### WORK TO BE COMPLETED
Copy out each line of the listing below in which the string "partials" occurs.

### INPUT
—————

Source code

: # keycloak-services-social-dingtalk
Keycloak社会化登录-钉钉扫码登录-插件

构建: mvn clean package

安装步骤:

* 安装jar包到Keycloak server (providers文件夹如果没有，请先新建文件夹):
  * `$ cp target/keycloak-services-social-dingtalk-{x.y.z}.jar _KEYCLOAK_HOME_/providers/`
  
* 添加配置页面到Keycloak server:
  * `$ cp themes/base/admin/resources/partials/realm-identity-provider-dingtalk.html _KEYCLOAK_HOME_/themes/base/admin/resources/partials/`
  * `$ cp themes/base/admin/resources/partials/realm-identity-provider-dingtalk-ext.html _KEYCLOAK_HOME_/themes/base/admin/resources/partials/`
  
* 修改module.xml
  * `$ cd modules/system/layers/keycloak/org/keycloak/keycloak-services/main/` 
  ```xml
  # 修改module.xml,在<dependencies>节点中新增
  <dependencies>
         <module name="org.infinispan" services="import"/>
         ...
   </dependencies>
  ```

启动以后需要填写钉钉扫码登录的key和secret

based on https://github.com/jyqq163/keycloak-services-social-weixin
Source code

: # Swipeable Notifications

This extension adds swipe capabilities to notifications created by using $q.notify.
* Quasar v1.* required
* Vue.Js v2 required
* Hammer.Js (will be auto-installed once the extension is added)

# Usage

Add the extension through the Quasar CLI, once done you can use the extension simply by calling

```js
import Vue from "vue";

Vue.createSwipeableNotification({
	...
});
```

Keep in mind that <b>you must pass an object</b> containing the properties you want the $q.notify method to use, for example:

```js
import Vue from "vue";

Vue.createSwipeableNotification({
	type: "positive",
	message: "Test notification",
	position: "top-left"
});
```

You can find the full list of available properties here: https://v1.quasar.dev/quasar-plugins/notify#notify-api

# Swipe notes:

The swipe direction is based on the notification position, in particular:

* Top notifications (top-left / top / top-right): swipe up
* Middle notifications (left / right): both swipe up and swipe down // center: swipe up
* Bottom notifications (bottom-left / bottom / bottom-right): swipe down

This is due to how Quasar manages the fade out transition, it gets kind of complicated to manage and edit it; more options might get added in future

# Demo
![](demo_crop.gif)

—————

### EXPECTED ANSWER
  * `$ cp themes/base/admin/resources/partials/realm-identity-provider-dingtalk.html _KEYCLOAK_HOME_/themes/base/admin/resources/partials/`
  * `$ cp themes/base/admin/resources/partials/realm-identity-provider-dingtalk-ext.html _KEYCLOAK_HOME_/themes/base/admin/resources/partials/`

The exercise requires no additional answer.